+++ Data
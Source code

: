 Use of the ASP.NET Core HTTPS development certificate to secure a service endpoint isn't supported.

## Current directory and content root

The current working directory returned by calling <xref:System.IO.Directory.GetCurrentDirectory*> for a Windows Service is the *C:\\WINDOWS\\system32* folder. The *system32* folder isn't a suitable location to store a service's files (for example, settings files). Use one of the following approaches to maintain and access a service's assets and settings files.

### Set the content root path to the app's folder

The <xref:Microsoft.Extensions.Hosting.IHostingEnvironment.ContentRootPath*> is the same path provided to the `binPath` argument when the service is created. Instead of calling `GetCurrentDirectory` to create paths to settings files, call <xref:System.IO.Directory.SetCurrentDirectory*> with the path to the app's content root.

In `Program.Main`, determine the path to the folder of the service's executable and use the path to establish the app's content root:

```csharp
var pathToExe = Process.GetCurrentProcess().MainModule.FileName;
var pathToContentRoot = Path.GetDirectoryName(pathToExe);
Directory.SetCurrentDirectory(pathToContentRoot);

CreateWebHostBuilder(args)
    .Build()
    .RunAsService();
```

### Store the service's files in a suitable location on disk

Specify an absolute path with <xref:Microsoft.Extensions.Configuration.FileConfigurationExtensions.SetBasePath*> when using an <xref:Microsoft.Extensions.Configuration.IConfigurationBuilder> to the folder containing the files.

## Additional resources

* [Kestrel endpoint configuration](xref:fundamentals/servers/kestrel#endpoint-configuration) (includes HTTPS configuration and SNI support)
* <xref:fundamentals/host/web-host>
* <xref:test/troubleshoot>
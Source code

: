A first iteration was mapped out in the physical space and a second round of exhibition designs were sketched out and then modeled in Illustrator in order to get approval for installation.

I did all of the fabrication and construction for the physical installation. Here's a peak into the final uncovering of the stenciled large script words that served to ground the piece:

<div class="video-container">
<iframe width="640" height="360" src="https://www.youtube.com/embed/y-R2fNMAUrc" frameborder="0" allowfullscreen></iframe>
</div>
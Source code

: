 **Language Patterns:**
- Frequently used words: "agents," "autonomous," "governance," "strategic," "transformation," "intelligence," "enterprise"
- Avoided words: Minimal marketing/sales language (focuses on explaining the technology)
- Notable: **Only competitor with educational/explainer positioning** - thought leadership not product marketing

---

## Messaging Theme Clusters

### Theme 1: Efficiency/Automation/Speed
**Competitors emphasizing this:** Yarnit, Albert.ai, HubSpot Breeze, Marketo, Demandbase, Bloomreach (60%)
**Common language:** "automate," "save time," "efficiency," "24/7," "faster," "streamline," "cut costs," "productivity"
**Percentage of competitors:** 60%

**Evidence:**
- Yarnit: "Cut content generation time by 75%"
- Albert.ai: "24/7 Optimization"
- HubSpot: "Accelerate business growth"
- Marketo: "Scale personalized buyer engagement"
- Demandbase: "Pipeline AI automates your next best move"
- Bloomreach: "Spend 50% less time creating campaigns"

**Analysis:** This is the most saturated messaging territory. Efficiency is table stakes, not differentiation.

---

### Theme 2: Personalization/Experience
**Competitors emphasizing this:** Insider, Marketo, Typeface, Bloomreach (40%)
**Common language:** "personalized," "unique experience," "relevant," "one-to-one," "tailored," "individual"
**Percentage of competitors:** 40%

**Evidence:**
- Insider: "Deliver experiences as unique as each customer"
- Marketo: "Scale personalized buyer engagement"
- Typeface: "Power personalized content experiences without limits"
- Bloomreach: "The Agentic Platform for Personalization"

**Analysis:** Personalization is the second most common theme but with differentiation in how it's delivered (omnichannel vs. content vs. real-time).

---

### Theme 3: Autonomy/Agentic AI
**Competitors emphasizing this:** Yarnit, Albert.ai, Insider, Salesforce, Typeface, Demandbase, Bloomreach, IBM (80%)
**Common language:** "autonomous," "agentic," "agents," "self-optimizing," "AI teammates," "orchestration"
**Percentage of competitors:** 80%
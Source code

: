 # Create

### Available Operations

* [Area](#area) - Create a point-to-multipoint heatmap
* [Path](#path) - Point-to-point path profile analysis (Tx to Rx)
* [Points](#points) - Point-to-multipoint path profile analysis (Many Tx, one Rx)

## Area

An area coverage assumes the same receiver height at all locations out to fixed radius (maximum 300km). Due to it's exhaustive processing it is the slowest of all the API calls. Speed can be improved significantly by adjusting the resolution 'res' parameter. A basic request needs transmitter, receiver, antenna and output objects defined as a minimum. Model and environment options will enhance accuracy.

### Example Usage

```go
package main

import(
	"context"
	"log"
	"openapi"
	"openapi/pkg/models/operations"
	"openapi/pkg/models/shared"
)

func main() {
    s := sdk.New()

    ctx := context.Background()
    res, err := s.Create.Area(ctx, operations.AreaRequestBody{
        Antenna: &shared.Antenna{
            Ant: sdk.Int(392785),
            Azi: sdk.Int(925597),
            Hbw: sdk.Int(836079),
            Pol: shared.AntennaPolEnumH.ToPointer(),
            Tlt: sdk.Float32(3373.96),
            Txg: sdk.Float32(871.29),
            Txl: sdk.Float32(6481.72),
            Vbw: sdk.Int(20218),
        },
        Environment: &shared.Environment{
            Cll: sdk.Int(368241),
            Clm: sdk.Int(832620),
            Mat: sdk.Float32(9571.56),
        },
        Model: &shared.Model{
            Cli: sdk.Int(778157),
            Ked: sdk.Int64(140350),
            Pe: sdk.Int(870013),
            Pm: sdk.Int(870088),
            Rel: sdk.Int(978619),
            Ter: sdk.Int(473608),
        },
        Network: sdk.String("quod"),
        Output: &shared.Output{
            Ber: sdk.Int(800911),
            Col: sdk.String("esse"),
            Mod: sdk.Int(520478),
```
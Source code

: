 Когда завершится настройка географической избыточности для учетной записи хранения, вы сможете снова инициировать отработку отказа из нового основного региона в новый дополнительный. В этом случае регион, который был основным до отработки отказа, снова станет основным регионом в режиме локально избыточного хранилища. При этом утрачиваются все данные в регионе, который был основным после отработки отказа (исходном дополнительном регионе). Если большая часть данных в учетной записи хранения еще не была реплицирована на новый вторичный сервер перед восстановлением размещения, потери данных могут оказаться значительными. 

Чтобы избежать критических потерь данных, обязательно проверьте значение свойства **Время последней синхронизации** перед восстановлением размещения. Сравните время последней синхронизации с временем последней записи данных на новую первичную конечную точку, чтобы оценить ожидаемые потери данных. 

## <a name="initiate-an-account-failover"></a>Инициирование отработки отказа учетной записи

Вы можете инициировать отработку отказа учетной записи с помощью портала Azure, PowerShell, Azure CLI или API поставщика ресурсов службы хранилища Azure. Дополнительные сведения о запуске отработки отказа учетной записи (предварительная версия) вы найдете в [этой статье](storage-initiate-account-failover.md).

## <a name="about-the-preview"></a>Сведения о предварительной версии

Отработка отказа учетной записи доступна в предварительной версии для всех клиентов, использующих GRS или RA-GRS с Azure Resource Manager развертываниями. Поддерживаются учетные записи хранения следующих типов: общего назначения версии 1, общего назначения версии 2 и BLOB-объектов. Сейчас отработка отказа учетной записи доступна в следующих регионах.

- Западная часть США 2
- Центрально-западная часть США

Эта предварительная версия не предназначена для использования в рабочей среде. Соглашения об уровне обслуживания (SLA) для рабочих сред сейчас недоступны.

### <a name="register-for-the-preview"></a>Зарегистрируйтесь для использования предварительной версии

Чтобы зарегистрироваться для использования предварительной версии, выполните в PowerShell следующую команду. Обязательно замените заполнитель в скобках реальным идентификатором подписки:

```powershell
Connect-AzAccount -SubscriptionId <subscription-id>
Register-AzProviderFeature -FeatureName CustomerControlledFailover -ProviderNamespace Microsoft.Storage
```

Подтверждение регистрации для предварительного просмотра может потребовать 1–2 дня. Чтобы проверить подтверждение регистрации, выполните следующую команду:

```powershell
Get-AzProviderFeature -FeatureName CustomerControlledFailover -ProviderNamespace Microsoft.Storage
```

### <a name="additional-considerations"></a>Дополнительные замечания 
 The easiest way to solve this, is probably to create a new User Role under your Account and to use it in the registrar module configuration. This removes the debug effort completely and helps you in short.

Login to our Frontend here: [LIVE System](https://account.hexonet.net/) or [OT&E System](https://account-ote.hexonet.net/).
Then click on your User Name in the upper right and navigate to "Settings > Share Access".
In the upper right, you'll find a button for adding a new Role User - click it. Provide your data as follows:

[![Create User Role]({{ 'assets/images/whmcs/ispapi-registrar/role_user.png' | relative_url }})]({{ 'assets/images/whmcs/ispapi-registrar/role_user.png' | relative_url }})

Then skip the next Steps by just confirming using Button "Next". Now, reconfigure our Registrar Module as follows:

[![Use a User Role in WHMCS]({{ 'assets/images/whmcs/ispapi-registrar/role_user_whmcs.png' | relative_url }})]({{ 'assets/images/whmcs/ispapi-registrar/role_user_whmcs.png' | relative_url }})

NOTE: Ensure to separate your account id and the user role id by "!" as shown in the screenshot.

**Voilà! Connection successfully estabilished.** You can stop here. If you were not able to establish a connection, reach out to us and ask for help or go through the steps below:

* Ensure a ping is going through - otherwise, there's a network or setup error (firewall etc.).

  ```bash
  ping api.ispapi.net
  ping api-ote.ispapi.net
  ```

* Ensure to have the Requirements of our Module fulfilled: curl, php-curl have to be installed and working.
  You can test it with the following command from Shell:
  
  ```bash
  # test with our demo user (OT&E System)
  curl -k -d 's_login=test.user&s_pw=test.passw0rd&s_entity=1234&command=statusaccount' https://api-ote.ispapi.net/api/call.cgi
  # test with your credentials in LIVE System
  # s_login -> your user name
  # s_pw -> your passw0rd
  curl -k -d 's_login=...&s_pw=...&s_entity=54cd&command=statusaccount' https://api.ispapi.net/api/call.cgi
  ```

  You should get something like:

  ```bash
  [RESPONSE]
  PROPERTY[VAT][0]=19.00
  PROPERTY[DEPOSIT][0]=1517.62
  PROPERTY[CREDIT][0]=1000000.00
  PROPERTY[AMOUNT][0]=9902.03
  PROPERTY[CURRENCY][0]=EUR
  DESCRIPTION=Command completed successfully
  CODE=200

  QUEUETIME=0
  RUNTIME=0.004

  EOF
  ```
++++++
§ **Action item**:
Starting with the line that holds "- Frequently used" and ending with the line that holds "## Messaging Theme Clusters", retype every line in the data above exactly, and nothing else.

§ **Output below**:
- Frequently used words: "agents," "autonomous," "governance," "strategic," "transformation," "intelligence," "enterprise"
- Avoided words: Minimal marketing/sales language (focuses on explaining the technology)
- Notable: **Only competitor with educational/explainer positioning** - thought leadership not product marketing

---

## Messaging Theme Clusters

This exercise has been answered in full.